Along the way, he decides that he will not be like his father and keep his children from realising their potential; his progeny would strive for greatness with his complete support.
Here, I would continue with the plot of the original movie, where the father discovers his children’s potential and takes up the responsibility of helping them achieve it. Through combined hard work, the children find themselves well on their way to becoming international wrestlers.
It is at this time in my movie that the father finds himself grappling with the realisation that his children’s greatness lay beyond his capability. He may have been a national coach and may have played a key role in grooming them, but he clearly lacked the skills needed to help them achieve his true international greatness. Yet, his ego keeps him from accepting this.

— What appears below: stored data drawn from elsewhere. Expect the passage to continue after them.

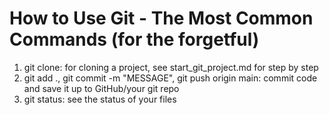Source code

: # How to Use Git - The Most Common Commands (for the forgetful)

1. git clone: for cloning a project, see start_git_project.md for step by step
2. git add ., git commit -m "MESSAGE", git push origin main: commit code and save it up to GitHub/your git repo
3. git status: see the status of your files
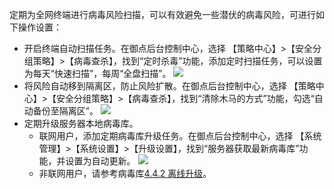 定期为全网终端进行病毒风险扫描，可以有效避免一些潜伏的病毒风险，可进行如下操作设置：
- 开启终端自动扫描任务。在御点后台控制中心，选择 【策略中心】>【安全分组策略】>【病毒查杀】，找到“定时杀毒”功能，添加定时扫描任务，可以设置为每天“快速扫描”，每周“全盘扫描”。
![](https://main.qcloudimg.com/raw/0482221f3daf2ff738aba21e108f7091.png)
- 将风险自动移到隔离区，防止风险扩散。在御点后台控制中心，选择 【策略中心】>【安全分组策略】>【病毒查杀】，找到“清除木马的方式”功能，勾选“自动备份至隔离区”。
![](https://main.qcloudimg.com/raw/c65ed6b937e603958e48c1d5ef521741.png)
- 定期升级服务器本地病毒库。
  - 联网用户，添加定期病毒库升级任务。在御点后台控制中心，选择 【系统管理】>【系统设置】>【升级设置】，找到“服务器获取最新病毒库”功能，并设置为自动更新。
![](https://main.qcloudimg.com/raw/3da367cac32d49d94a787b697beb7119.png)
  - 非联网用户，请参考病毒库[4.4.2 离线升级](#4.4.2-离线升级)。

Although he had promised to not repeat the mistakes of his father, he too ends up limiting his children’s achievements by casting himself as the sole facilitator for brining out his kids potential. He too becomes an obstacle in the lives of his children.
By this time, the children become aware of their own talent. They acknowledge that while their father is talented, they need skilled expertise to reach their goal. The children’s desire to move to greater facilities leads to further heartburn for the father; he feels that his story is ending.
As with most mentor-student relationships, the father fails to recognise that his children have outgrown their need for him. This proves to be a moment of reckoning for him.
When the children go to the National Sports Academy, the father is left with an overwhelming sense of betrayal. But on reflection, he comes to terms with this new truth. He decides that since he is no longer the children’s head coach, he will take his place in the audience and cheer for his children as a fan.
He goes back to the stadium and in a tearful reunion with his children, accepts the new position that has been accorded to him.
He realises that things have changed dramatically in India. The burden of filial relations that constrained him do not crush the youngsters of today. Instead, his children refuse to allow anything to limit their calling, even going so far as to question it. The father is in awe of his children’s almost effortless embracing of their destiny. In the final moments of the movie, he has only great things to say of the coach: ‘It was my dream, but you helped them achieve it.’
In my movie, there are no villains and the coach definitely isn’t one. Instead, like life, the villain is the fear and insecurity that Aamir wrestles with. It is these that keep him from achieving his potential, though he projects them on his father.
The movie then becomes about the realisation that recognising fear and walking through it is when you learn that there are no villains outside. And to succeed – whether in Dangal or in life – one must wrestle their inner demons.